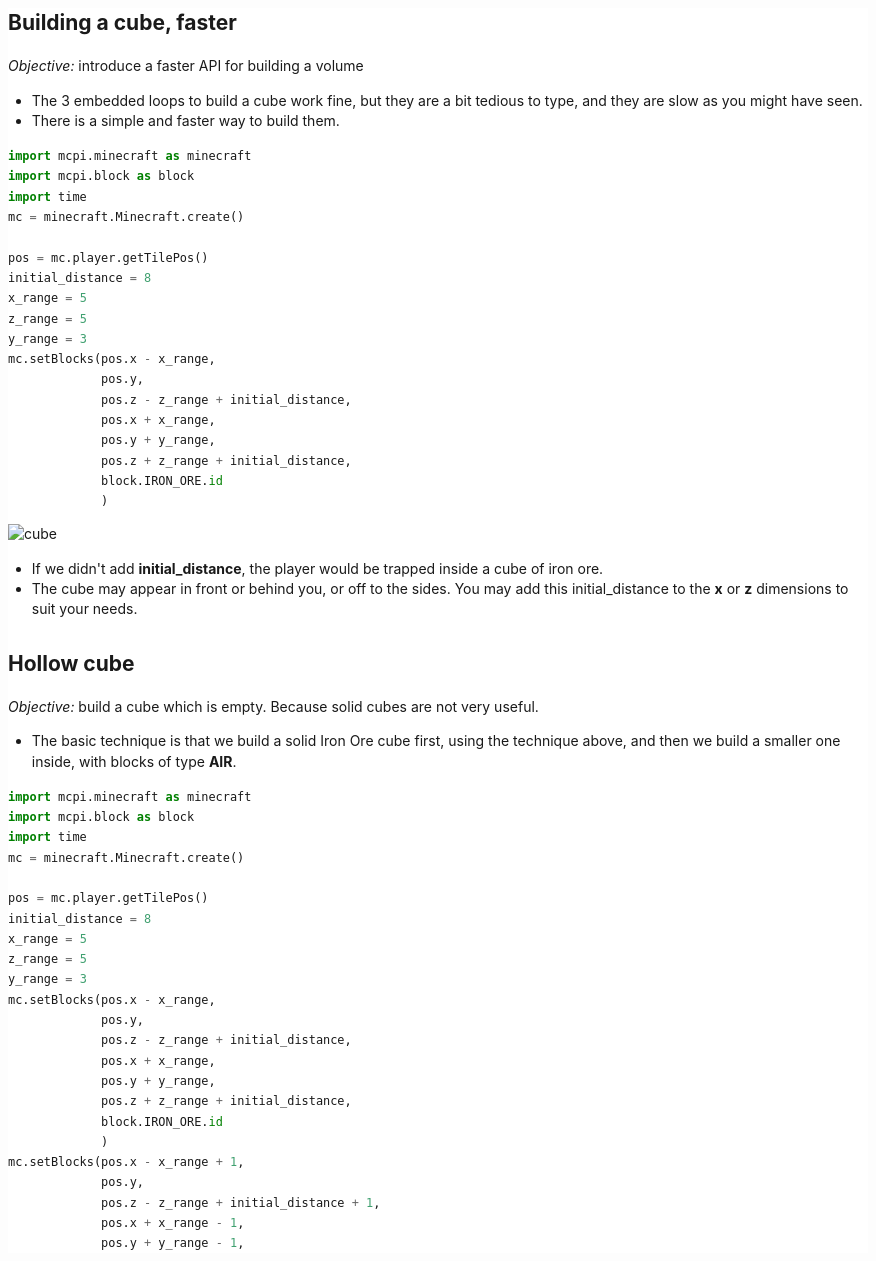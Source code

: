 
Building a cube, faster
-----------------------
*Objective:* introduce a faster API for building a volume

* The 3 embedded loops to build a cube work fine, but they are a bit tedious to type, and they are slow as you might have seen.
* There is a simple and faster way to build them.

```python
import mcpi.minecraft as minecraft
import mcpi.block as block
import time
mc = minecraft.Minecraft.create()

pos = mc.player.getTilePos()
initial_distance = 8
x_range = 5
z_range = 5
y_range = 3
mc.setBlocks(pos.x - x_range,
             pos.y,
             pos.z - z_range + initial_distance,
             pos.x + x_range,
             pos.y + y_range,
             pos.z + z_range + initial_distance,
             block.IRON_ORE.id
             )
```

![cube](https://raw.githubusercontent.com/gritcoding/minecraft/master/screenshots/build_cube.png)

* If we didn't add **initial_distance**, the player would be trapped inside a cube of iron ore.
* The cube may appear in front or behind you, or off to the sides. You may add this initial_distance to the **x** or **z** dimensions to suit your needs.

Hollow cube
-----------
*Objective:* build a cube which is empty. Because solid cubes are not very useful.

* The basic technique is that we build a solid Iron Ore cube first, using the technique above, and then we build a smaller one inside, with blocks of type **AIR**.

```python
import mcpi.minecraft as minecraft
import mcpi.block as block
import time
mc = minecraft.Minecraft.create()

pos = mc.player.getTilePos()
initial_distance = 8
x_range = 5
z_range = 5
y_range = 3
mc.setBlocks(pos.x - x_range,
             pos.y,
             pos.z - z_range + initial_distance,
             pos.x + x_range,
             pos.y + y_range,
             pos.z + z_range + initial_distance,
             block.IRON_ORE.id
             )
mc.setBlocks(pos.x - x_range + 1,
             pos.y,
             pos.z - z_range + initial_distance + 1,
             pos.x + x_range - 1,
             pos.y + y_range - 1,
```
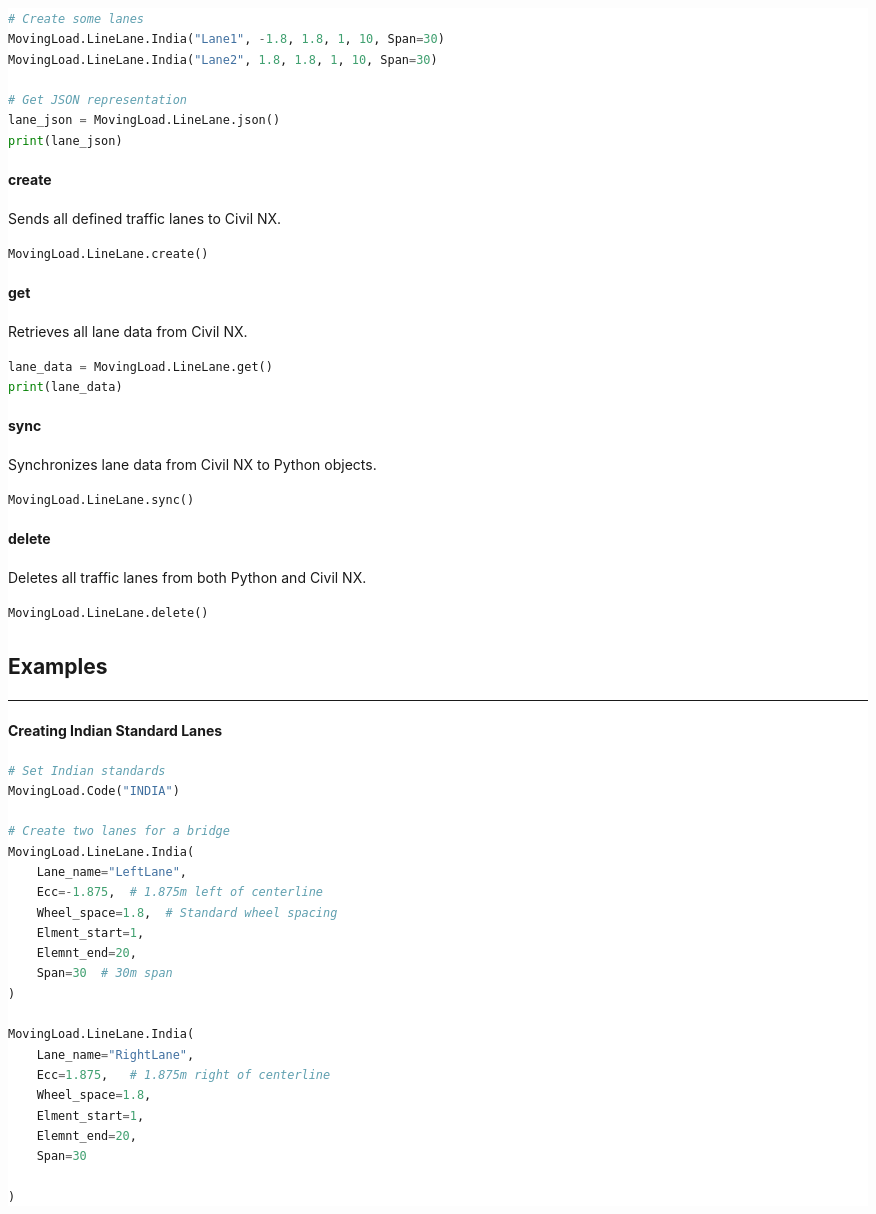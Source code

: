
 ```py
# Create some lanes
MovingLoad.LineLane.India("Lane1", -1.8, 1.8, 1, 10, Span=30)
MovingLoad.LineLane.India("Lane2", 1.8, 1.8, 1, 10, Span=30)

# Get JSON representation
lane_json = MovingLoad.LineLane.json()
print(lane_json)
```

#### create
Sends all defined traffic lanes to Civil NX.

```py
MovingLoad.LineLane.create()
```

#### get
Retrieves all lane data from Civil NX.

```py
lane_data = MovingLoad.LineLane.get()
print(lane_data)
```

#### sync
Synchronizes lane data from Civil NX to Python objects.

```py
MovingLoad.LineLane.sync()
```

#### delete
Deletes all traffic lanes from both Python and Civil NX.

```py
MovingLoad.LineLane.delete()
```

## Examples
---

#### Creating Indian Standard Lanes
```py
# Set Indian standards
MovingLoad.Code("INDIA")

# Create two lanes for a bridge
MovingLoad.LineLane.India(
    Lane_name="LeftLane",
    Ecc=-1.875,  # 1.875m left of centerline
    Wheel_space=1.8,  # Standard wheel spacing
    Elment_start=1,
    Elemnt_end=20,
    Span=30  # 30m span
)

MovingLoad.LineLane.India(
    Lane_name="RightLane",
    Ecc=1.875,   # 1.875m right of centerline
    Wheel_space=1.8,
    Elment_start=1,
    Elemnt_end=20,
    Span=30
    
)

```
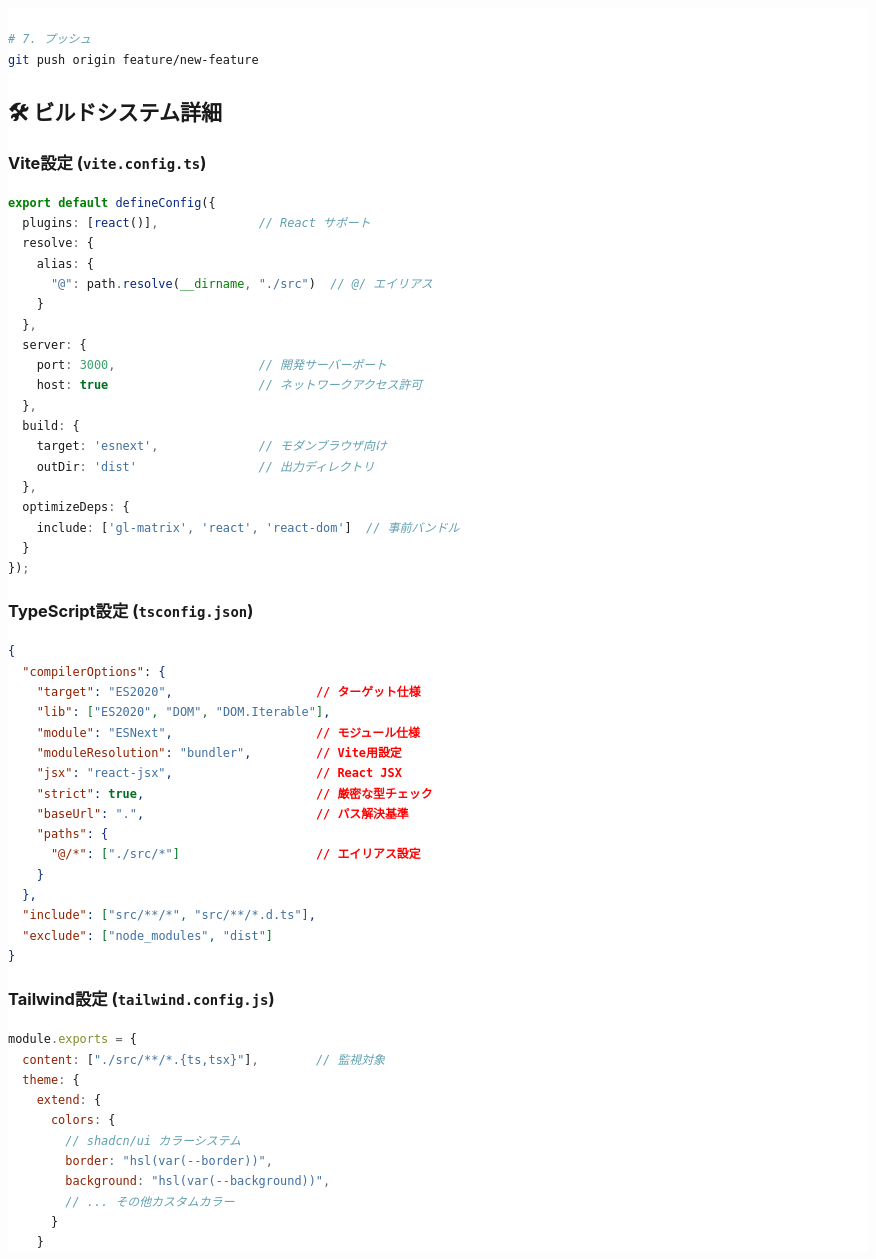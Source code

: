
 ```bash

# 7. プッシュ
git push origin feature/new-feature
```

## 🛠 ビルドシステム詳細

### Vite設定 (`vite.config.ts`)
```typescript
export default defineConfig({
  plugins: [react()],              // React サポート
  resolve: {
    alias: {
      "@": path.resolve(__dirname, "./src")  // @/ エイリアス
    }
  },
  server: {
    port: 3000,                    // 開発サーバーポート
    host: true                     // ネットワークアクセス許可
  },
  build: {
    target: 'esnext',              // モダンブラウザ向け
    outDir: 'dist'                 // 出力ディレクトリ
  },
  optimizeDeps: {
    include: ['gl-matrix', 'react', 'react-dom']  // 事前バンドル
  }
});
```

### TypeScript設定 (`tsconfig.json`)
```json
{
  "compilerOptions": {
    "target": "ES2020",                    // ターゲット仕様
    "lib": ["ES2020", "DOM", "DOM.Iterable"],
    "module": "ESNext",                    // モジュール仕様
    "moduleResolution": "bundler",         // Vite用設定
    "jsx": "react-jsx",                    // React JSX
    "strict": true,                        // 厳密な型チェック
    "baseUrl": ".",                        // パス解決基準
    "paths": {
      "@/*": ["./src/*"]                   // エイリアス設定
    }
  },
  "include": ["src/**/*", "src/**/*.d.ts"],
  "exclude": ["node_modules", "dist"]
}
```

### Tailwind設定 (`tailwind.config.js`)
```javascript
module.exports = {
  content: ["./src/**/*.{ts,tsx}"],        // 監視対象
  theme: {
    extend: {
      colors: {
        // shadcn/ui カラーシステム
        border: "hsl(var(--border))",
        background: "hsl(var(--background))",
        // ... その他カスタムカラー
      }
    }
```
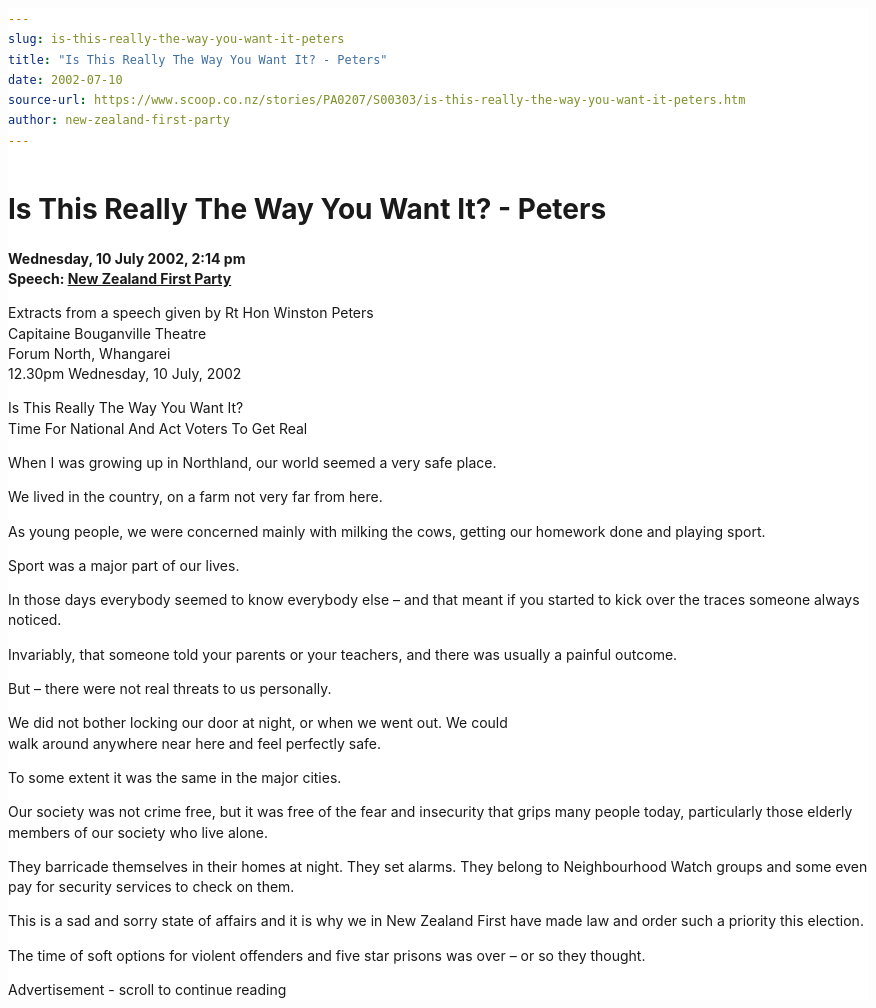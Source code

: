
 ```yaml
---
slug: is-this-really-the-way-you-want-it-peters
title: "Is This Really The Way You Want It? - Peters"
date: 2002-07-10
source-url: https://www.scoop.co.nz/stories/PA0207/S00303/is-this-really-the-way-you-want-it-peters.htm
author: new-zealand-first-party
---
```

Is This Really The Way You Want It? - Peters
============================================

**Wednesday, 10 July 2002, 2:14 pm**  
**Speech: [New Zealand First Party](https://info.scoop.co.nz/New_Zealand_First_Party)**

Extracts from a speech given by Rt Hon Winston Peters  
Capitaine Bouganville Theatre  
Forum North, Whangarei  
12.30pm Wednesday, 10 July, 2002

Is This Really The Way You Want It?  
Time For National And Act Voters To Get Real

When I was growing up in Northland, our world seemed a very safe place.

We lived in the country, on a farm not very far from here.

As young people, we were concerned mainly with milking the cows, getting our homework done and playing sport.

Sport was a major part of our lives.

In those days everybody seemed to know everybody else – and that meant if you started to kick over the traces someone always noticed.

Invariably, that someone told your parents or your teachers, and there was usually a painful outcome.

But – there were not real threats to us personally.

We did not bother locking our door at night, or when we went out. We could  
walk around anywhere near here and feel perfectly safe.

To some extent it was the same in the major cities.

Our society was not crime free, but it was free of the fear and insecurity that grips many people today, particularly those elderly members of our society who live alone.

They barricade themselves in their homes at night. They set alarms. They belong to Neighbourhood Watch groups and some even pay for security services to check on them.

This is a sad and sorry state of affairs and it is why we in New Zealand First have made law and order such a priority this election.

The time of soft options for violent offenders and five star prisons was over – or so they thought.

Advertisement - scroll to continue reading
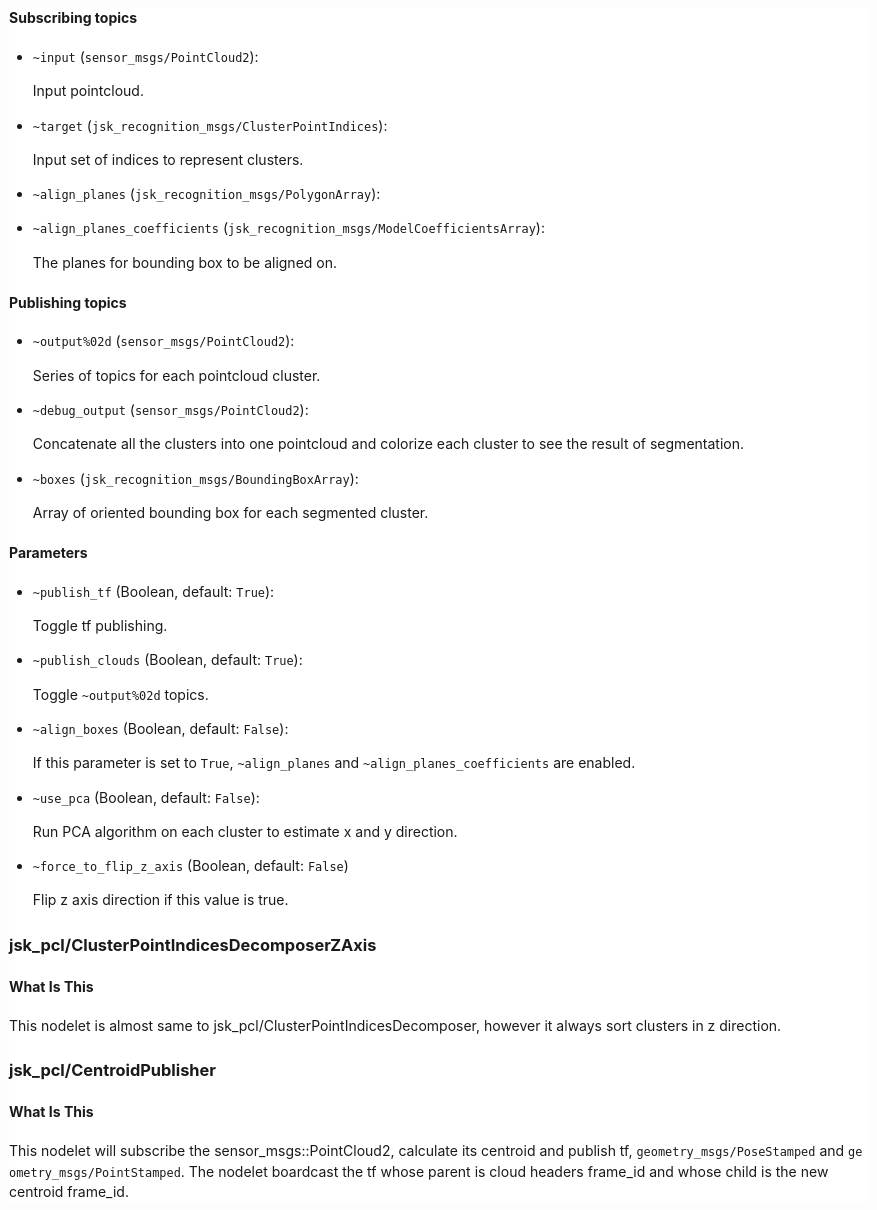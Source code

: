 #### Subscribing topics
* `~input` (`sensor_msgs/PointCloud2`):

   Input pointcloud.
* `~target` (`jsk_recognition_msgs/ClusterPointIndices`):

   Input set of indices to represent clusters.
* `~align_planes` (`jsk_recognition_msgs/PolygonArray`):
* `~align_planes_coefficients` (`jsk_recognition_msgs/ModelCoefficientsArray`):

   The planes for bounding box to be aligned on.

#### Publishing topics
* `~output%02d` (`sensor_msgs/PointCloud2`):

   Series of topics for each pointcloud cluster.
* `~debug_output` (`sensor_msgs/PointCloud2`):

   Concatenate all the clusters into one pointcloud and colorize each cluster to see the result of segmentation.
* `~boxes` (`jsk_recognition_msgs/BoundingBoxArray`):

   Array of oriented bounding box for each segmented cluster.

#### Parameters
* `~publish_tf` (Boolean, default: `True`):

   Toggle tf publishing.
* `~publish_clouds` (Boolean, default: `True`):

   Toggle `~output%02d` topics.
* `~align_boxes` (Boolean, default: `False`):

   If this parameter is set to `True`, `~align_planes` and
   `~align_planes_coefficients` are enabled.
* `~use_pca` (Boolean, default: `False`):

   Run PCA algorithm on each cluster to estimate x and y direction.
* `~force_to_flip_z_axis` (Boolean, default: `False`)

   Flip z axis direction if this value is true.

### jsk\_pcl/ClusterPointIndicesDecomposerZAxis
#### What Is This
This nodelet is almost same to jsk\_pcl/ClusterPointIndicesDecomposer, however it always sort clusters in z direction.

### jsk\_pcl/CentroidPublisher
#### What Is This

This nodelet will subscribe the sensor\_msgs::PointCloud2, calculate its centroid and
publish tf, `geometry_msgs/PoseStamped` and `geometry_msgs/PointStamped`.
The nodelet boardcast the tf whose parent is cloud headers frame\_id and whose child is the new centroid frame_id.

********************

- DIRECTIONS
Give the count of lines above that include the word "False", stating no other information.

- RESPONSE BELOW
3